One of the things that gets pushed to the back of my mind when I’m anxious is spirituality. I’m generally a quite spiritual person but when my anxiety has been as it is lately it gets pushed to the side by the all consuming darkness.
Momma reminded me recently of the power of prayer, mantras, and meditation and so I’ve been making the effort. She’s given me a mantra and a prayer to use and I’m using meditation podcasts as well. I’m not feeling instantly better but I find that they, combined with my daily walks are helping alleviate some of the anxiety and give me focus.
I’ve also added my own prayer of gratitude to my prayer routine. I thank Spirit for the good people in my life, Momma included. It helps to remind me that I’m not on my own. That I have support and that despite the black cloud of anxiety that currently permeates through me, I have the support and love to help get me through.

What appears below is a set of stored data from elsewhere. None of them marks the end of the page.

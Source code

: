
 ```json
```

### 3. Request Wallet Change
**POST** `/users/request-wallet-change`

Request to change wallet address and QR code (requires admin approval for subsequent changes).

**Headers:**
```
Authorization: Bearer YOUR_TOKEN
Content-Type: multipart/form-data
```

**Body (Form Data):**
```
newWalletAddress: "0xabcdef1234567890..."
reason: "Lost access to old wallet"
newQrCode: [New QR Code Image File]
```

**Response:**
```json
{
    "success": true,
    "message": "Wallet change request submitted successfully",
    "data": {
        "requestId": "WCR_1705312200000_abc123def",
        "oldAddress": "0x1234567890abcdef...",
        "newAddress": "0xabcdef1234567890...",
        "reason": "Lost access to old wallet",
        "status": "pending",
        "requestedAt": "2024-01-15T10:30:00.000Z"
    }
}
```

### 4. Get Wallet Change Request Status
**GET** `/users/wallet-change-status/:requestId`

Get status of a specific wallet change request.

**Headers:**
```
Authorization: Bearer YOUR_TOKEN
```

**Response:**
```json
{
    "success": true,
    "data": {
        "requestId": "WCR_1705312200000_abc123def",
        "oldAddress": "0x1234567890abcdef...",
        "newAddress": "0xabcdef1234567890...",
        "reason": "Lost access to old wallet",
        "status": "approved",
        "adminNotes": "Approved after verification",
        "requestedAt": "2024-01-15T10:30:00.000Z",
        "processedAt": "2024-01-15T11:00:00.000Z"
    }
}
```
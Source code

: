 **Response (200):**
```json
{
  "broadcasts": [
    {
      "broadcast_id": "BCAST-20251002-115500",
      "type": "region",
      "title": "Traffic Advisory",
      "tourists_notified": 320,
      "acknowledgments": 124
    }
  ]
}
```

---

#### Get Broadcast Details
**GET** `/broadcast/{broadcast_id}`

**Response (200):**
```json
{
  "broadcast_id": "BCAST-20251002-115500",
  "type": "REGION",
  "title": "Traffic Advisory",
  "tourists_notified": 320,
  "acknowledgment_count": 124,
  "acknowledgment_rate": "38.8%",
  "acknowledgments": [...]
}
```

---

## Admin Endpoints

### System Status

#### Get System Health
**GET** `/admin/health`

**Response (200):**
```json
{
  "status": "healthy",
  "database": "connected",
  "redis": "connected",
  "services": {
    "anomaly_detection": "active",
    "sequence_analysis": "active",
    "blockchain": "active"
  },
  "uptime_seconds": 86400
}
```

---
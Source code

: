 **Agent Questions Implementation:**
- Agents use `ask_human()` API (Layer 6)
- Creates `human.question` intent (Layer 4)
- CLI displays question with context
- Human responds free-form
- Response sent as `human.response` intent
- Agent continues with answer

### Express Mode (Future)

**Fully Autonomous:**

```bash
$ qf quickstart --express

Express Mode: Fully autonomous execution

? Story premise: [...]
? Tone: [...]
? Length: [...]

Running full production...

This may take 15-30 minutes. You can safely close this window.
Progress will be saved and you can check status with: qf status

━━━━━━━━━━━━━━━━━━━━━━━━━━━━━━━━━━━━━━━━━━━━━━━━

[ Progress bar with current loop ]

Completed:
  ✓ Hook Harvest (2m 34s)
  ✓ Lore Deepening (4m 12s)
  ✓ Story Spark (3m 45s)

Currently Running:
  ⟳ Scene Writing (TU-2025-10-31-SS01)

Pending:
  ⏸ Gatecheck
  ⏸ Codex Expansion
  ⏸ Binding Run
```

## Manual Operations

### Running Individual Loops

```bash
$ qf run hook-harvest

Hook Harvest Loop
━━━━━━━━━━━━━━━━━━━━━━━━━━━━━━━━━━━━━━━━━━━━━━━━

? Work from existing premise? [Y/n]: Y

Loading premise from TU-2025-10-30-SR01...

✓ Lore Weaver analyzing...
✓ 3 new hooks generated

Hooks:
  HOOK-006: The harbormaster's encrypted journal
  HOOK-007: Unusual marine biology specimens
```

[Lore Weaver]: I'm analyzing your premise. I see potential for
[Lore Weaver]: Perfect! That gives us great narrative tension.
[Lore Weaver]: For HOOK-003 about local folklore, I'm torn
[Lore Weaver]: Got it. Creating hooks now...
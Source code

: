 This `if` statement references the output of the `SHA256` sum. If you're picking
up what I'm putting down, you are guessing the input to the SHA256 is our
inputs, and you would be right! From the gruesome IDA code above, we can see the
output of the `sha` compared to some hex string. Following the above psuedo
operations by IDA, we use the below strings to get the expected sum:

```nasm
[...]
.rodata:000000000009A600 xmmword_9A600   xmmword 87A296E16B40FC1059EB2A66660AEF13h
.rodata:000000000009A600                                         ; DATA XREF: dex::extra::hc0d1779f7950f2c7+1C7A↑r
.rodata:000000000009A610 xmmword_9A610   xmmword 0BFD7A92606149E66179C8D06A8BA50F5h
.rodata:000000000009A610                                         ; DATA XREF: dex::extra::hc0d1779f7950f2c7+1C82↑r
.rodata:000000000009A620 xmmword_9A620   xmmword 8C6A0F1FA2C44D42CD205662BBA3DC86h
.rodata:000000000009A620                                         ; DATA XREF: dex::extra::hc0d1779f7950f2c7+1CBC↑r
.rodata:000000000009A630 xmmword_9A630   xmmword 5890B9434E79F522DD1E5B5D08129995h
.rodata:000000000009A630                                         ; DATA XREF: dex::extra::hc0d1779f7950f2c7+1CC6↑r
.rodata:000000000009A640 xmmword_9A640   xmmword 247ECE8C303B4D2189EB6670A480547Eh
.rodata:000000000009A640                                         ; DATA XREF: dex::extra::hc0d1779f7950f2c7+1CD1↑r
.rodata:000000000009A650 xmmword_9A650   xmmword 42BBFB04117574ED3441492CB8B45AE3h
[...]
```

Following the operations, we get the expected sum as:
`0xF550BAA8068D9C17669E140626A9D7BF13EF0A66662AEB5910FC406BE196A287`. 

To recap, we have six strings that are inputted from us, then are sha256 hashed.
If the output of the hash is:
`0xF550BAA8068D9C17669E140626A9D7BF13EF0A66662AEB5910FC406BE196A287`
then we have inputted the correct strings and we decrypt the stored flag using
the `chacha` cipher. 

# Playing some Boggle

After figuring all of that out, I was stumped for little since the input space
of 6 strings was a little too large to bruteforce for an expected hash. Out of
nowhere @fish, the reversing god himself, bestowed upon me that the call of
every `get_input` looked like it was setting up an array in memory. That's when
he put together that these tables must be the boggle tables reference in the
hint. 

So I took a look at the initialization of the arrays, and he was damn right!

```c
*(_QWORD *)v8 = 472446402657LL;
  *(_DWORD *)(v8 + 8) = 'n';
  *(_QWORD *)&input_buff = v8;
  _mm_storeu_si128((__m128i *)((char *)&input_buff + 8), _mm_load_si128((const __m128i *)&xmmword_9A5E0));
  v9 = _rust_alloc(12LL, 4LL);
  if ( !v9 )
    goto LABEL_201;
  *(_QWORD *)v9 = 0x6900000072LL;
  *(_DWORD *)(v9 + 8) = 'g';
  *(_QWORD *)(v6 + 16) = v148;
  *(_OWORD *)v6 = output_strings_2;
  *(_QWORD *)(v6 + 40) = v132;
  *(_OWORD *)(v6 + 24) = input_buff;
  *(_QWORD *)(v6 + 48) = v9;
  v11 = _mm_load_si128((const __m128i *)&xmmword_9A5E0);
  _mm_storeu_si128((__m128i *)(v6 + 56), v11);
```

I’m taking each day a step at a time and working on a daily project also seems to help. Today’s project is for someone very special and will remain a secret. Tomorrow I may start digitising (read taking photos of) the photos in the many albums I have. Looking through them recently has reminded me of good times. Like this one of my nephew and my brother:
I’m sending love and light to all of those out there dealing with anxiety. Whether PTSD related like mine or otherwise. It can be hard to get out of bed on a morning for people like us, and harder still to face the day. Sometimes it’s best to live day by day and sometimes moment by moment. But either way, please know that you are not alone.